Over the past few months, my home-sweet-home in China aka the apartment of death has made several appearances in the roost of the CFK. For those who haven’t been following quite so avidly, just some of the delights of flat 1307 include:

– Doggy bags beside the toilet in case you want to go beyond a number one (I now have the most highly-trained bowels in Asia).

– Toenail clippings in the back of the sofa (not mine).

– Cupboard doors that would fall off without so much as a “heads below”.

–  Woodlice (both dead and alive) in the drawers

– A permanent coating of filth that would not go away however hard I scrubbed.
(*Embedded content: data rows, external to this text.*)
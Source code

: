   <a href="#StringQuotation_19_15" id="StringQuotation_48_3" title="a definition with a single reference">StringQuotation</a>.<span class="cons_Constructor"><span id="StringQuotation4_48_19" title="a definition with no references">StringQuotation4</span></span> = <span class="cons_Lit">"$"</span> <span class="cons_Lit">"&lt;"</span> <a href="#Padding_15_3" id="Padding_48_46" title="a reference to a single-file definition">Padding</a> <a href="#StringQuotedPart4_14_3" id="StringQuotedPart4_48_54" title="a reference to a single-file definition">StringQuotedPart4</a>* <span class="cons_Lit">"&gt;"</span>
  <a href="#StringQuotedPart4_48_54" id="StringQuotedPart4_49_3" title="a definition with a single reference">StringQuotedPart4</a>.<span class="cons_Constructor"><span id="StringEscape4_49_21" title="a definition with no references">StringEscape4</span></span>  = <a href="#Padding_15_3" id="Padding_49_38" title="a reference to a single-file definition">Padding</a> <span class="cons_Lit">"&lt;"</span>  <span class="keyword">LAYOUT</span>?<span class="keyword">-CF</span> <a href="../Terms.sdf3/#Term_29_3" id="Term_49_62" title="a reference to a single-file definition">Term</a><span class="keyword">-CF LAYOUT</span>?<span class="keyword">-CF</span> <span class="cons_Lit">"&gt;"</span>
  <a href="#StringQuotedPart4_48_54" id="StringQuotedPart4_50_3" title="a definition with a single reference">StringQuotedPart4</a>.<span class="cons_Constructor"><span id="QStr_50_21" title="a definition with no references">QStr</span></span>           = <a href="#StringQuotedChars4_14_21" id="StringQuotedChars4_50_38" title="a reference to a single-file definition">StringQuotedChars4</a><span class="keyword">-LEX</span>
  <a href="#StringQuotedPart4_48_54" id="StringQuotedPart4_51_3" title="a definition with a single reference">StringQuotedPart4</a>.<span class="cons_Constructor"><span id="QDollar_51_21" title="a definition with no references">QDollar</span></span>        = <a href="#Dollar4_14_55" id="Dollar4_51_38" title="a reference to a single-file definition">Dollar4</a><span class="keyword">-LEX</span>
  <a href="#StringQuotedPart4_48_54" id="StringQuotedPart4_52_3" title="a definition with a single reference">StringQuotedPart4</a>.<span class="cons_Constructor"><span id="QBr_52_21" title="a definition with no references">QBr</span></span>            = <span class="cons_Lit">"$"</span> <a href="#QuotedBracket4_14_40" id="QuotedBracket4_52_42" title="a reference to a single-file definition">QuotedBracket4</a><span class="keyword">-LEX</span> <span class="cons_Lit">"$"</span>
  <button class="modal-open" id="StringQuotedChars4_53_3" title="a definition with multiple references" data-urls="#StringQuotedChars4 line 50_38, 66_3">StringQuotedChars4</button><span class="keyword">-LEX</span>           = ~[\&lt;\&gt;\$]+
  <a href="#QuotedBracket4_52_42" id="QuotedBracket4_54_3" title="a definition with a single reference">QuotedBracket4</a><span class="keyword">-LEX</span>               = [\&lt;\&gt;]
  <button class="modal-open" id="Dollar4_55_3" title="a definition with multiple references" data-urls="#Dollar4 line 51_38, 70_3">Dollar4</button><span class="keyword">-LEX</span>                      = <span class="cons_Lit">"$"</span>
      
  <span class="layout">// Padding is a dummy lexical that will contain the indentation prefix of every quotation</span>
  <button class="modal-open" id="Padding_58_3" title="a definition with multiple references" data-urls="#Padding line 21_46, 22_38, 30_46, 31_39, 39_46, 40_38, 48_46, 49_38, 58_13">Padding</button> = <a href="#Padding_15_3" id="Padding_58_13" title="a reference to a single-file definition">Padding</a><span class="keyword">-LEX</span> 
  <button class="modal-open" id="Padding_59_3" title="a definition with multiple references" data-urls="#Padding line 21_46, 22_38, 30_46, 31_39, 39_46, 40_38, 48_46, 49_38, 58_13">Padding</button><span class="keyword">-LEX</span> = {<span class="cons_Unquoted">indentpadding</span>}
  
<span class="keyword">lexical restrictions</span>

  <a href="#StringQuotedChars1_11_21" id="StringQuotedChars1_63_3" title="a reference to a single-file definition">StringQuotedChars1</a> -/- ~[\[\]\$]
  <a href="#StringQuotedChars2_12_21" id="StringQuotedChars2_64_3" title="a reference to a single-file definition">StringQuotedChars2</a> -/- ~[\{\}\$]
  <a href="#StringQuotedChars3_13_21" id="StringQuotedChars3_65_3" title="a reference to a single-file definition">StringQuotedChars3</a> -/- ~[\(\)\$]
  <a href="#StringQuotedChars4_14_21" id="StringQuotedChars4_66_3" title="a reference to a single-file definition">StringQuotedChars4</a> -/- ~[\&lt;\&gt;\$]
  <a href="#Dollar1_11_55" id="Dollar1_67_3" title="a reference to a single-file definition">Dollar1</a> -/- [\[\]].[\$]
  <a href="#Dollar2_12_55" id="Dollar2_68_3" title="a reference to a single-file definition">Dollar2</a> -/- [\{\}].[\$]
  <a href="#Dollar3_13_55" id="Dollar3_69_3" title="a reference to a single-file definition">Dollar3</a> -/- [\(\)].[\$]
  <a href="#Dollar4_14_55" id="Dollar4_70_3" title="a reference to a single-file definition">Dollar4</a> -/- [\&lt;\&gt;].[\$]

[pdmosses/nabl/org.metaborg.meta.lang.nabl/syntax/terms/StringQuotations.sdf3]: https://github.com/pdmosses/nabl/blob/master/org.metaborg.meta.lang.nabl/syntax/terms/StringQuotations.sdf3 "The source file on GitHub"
One bonus of Hovel no. 1307, however, was that it had an oven – a dodgy oven, with no temperature gauge, meaning it had to be left open for 10 minutes every 20 to allow it to cool down, and with a manual lighting system that involved unavoidable burns on one’s fingers every time you wanted to whip up a pastry – but an oven nonetheless.

I was discussing said oven with my boss about a week ago re the famous Chingmas jiaozi and baozi. “Oh, how wonderful,” she said. “Maybe you will host a Christmas party for your team? What day would be good for you?”

It took me a moment to realise that I had been roped into Doing the Office Drinks.

Still, I resigned myself to it. After all, not only did I have an oven, but I had also spent the past few weeks idly creating a “Chingmas playlist” on iTunes featuring crimbo crooners from Bing Crosby to Wham.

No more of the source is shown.